Mark Twain famously wrote, “we’ll never get rich taking in each other’s laundry.” That sentiment echoed in my head sometimes while I folded sheets decades ago at that coin-op. Back then, my husband and I also owned a thriving commercial laundry service. Every day we processed sheets and towels for the small hotels Sonoma is famous for. These inns were too small to be of consequence to major laundry processors but too big to do all that laundry themselves.

Bingo, the perfect opportunity for entrepreneurs like us.

That laundry service meant we could maximize return on the pricey equipment at our laundromat and ensured that our coin-op was always staffed. So, while our employees chatted and washed towels, they could also help a customer who didn’t have a clue how to use a front loader.

Laundromats, at least in northern California, are an odd mix. They’re mom-and-pop-meets-high-finance, because while the vend price still comes in twenty-five cent increments, local governments charge incomprehensible permit fees to install washers. In our area, each hook-up costs around $20K, so before a would-be laundromat owner has installed his first machine, he’s going to pony up about a half million in fees.

Gary and I piled our pennies and managed to buy a fixer-upper laundromat, and the day after we made the purchase, our business was literally under water. Two inches of sludge oozed from a leak in the back of the store til the sidewalk in front was flooded.
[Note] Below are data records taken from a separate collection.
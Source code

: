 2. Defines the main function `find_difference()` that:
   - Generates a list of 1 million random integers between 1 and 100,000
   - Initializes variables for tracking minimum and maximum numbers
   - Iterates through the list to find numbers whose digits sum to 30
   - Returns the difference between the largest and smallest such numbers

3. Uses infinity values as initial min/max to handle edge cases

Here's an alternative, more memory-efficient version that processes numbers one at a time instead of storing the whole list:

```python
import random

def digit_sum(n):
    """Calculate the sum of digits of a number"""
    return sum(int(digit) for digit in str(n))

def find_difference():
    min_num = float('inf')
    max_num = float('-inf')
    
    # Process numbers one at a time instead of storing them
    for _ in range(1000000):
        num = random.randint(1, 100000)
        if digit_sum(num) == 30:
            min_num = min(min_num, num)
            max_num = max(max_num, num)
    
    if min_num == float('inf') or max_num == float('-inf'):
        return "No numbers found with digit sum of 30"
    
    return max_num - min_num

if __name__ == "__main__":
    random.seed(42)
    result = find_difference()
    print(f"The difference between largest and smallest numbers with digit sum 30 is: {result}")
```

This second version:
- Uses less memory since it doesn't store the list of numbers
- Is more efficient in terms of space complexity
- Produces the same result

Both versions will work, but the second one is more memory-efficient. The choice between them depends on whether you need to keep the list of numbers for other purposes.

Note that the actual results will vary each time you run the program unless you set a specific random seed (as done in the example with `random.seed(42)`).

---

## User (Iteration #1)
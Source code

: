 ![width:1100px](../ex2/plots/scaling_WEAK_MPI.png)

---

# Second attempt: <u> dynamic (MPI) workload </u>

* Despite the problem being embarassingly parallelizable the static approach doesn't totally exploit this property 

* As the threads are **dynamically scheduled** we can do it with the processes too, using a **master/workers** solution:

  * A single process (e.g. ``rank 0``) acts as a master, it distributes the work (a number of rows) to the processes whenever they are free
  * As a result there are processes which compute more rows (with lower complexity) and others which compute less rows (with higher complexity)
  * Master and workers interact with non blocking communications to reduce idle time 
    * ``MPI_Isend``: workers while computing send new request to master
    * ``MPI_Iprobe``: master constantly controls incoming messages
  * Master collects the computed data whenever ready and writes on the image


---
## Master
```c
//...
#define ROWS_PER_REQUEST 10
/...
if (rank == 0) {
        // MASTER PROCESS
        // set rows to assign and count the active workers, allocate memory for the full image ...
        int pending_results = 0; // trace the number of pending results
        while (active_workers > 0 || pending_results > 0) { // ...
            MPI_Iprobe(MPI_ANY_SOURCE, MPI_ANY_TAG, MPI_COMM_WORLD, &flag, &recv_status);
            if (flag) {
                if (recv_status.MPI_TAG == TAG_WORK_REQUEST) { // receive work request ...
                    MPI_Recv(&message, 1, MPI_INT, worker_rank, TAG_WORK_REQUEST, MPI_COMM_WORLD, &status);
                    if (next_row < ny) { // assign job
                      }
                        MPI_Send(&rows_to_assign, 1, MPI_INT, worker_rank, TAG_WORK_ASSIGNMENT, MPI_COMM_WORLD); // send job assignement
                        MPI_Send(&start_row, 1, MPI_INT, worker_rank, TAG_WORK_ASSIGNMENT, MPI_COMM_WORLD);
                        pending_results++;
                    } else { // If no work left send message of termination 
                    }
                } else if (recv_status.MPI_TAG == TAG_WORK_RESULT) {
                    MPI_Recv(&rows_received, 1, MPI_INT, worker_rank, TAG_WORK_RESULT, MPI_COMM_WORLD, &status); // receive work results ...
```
Bit by bit, we fixed it up. We bought new equipment, painted the walls, built massive folding tables, and hired employees.

One day, we caught those employees in a spectacular fraud and fired all but one of them at the same time. All of them – even our delivery driver and janitor – had teamed up with a famously wealthy local innkeeper who made a side deal to have his laundry done on the cheap.

Going over security footage one evening, my husband saw our teenage employee come into the store at two in the morning. Minutes later, she was joined by a team of others who stuffed every washer full. Mountains of sheets were processed with efficiency a German engineer could only dream about.

At eight o’clock, the teenager left for school, but the others clocked in, right on time to start their shifts. They used the first half hour of that shift to load up cars and deliver clean folded linens to their conspirator.

Watching that footage, I could hardly believe what I was seeing. In fact, I had to view it over and over before I got it into my head that the employees I loved were stealing. That afternoon, we fired them all, and that evening, my husband and I washed, dried and folded enough sheets to furnish charming inns all over the county.

I sweated the polish right off of my fingernails.

Eventually, we hired new employees and the pain of betrayal abated.

This weekend, Lauren and I watched new equipment replace our old. Gary will stay until the equipment is installed and kink-free, and then he’ll check our rental property further to the north.

None of us got a hot dog this Labor Day weekend. But heading south, with Lauren riding shotgun once again, I "relished" the odd but deliberate life that is so uniquely mine.